By Alexander J. Poulos and Brian Nelson, CFA
Established companies in the pharmaceuticals industry (XLV) generally offer an appealing blend of high profit margins, a relatively recession-resistant nature of commercialized products, and a flourishing drug pipeline. In many ways, companies in the industry can be viewed as largely defensive, with a resilient revenue profile and profit stream helping to power a steadily-growing dividend, which remains highly prized in the current income-starved environment.
In addition to a focus on balance sheet health and the timing of future free cash flow generation, when it comes to pharmaceutical entities, we also analyze the length and validity of drug patent lives to gain a full view of the opportunity offered by each company. We think this makes sense as cash cows won’t last forever and must be replaced by the next up-and-coming breakthrough. Not only are there risks to the duration of the patent exclusivity period, but some pharma giants are also heavily exposed to just a handful of key blockbusters, sometimes just one.
The Patent Cliff
At Valuentum, we’re always looking for valuation outliers, or those stocks that fall outside our fair value estimate range. The pharma group is an industry that we watch very closely because we very much like the fundamental backdrop across the space. There are subtle nuances that we pay very close attention to in pharma, however.
Similar to the pitfalls of using earnings-multiple analysis indiscriminately across cyclical companies regardless of where we are in the economic cycle, investors can encounter trouble in the pharma space by just relying on earnings-multiple analysis. At first blush, this statement may seem incompatible with the durable character of the margin profile of many pharma entities as they generally are remarkably consistent through the course of the economic cycle. This isn’t always guaranteed, however.
In fact, the most vital component of the durability of a pharma entity’s free cash flow stream, in our view, rests in the length of patent life that remains on key drugs. Many industry observers know that patent protection prevents rivals from entering the market with their own drug and crushing margins and profits as a result. The stronger and longer the patent protection, the better.
A recent example of some of the troubles pharma entities can sometimes encounter happened with the patent exclusivity loss of Eli Lilly’s (LLY) key product Zyprexa. Zyprexa is generally used to treat psychotic conditions including schizophrenia and bipolar disorder.

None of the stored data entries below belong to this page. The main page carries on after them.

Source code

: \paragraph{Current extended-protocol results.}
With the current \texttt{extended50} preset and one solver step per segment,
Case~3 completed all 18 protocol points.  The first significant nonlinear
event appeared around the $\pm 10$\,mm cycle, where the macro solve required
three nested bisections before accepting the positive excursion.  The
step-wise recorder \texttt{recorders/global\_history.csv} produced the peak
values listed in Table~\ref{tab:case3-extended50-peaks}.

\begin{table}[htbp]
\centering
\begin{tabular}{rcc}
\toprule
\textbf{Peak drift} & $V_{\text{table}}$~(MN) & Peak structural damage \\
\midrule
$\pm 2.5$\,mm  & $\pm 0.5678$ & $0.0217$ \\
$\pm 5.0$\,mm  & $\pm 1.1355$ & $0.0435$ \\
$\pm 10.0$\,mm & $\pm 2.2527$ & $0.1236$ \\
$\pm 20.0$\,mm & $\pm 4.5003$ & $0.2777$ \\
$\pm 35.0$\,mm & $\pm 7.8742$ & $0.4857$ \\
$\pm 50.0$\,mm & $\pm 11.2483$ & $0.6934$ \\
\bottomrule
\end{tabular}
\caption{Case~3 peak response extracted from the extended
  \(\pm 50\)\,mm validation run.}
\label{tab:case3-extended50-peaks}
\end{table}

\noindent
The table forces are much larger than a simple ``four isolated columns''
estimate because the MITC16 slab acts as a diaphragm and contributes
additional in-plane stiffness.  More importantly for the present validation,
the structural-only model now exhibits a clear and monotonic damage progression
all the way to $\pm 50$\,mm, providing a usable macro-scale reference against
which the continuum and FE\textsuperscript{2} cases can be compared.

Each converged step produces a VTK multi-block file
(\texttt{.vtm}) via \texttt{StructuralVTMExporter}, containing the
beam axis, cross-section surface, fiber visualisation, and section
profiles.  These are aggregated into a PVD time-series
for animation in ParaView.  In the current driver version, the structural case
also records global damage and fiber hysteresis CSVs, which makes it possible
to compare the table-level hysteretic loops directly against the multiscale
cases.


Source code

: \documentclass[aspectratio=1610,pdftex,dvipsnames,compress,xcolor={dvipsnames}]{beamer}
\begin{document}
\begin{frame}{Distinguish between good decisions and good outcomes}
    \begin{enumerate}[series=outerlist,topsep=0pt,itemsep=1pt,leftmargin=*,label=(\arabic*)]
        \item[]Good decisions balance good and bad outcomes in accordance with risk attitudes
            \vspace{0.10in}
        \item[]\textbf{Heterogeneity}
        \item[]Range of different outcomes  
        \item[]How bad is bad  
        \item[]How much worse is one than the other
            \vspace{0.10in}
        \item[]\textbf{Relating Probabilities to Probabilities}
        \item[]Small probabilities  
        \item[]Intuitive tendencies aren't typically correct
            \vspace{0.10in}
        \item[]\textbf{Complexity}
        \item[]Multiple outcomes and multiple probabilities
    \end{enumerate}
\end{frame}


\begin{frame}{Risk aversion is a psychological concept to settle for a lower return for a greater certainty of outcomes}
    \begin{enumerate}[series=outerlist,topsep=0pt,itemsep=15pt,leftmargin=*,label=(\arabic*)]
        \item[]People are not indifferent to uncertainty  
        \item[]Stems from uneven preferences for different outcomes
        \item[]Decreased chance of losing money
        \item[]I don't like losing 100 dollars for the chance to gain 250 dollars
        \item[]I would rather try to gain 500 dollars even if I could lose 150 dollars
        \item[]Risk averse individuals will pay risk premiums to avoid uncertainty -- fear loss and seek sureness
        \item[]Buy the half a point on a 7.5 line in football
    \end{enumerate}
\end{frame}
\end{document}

In 2010, for example, Lilly generated over $5 billion in sales from Zyprexa, the last full year of patent protection, but revenue from the drug fell to just shy of $1 billion during 2015.

The loss of Zyprexa patent protection led to Lilly posting a sharp drop in overall revenue, even though the company’s share price still caught an updraft with the broad market advance, mostly on hopes of its blossoming pipeline. In any case, however, the loss of patent protection on Zyprexa, or the “dreaded patent cliff,” was a leading cause of Lilly’s top-line troubles in recent years.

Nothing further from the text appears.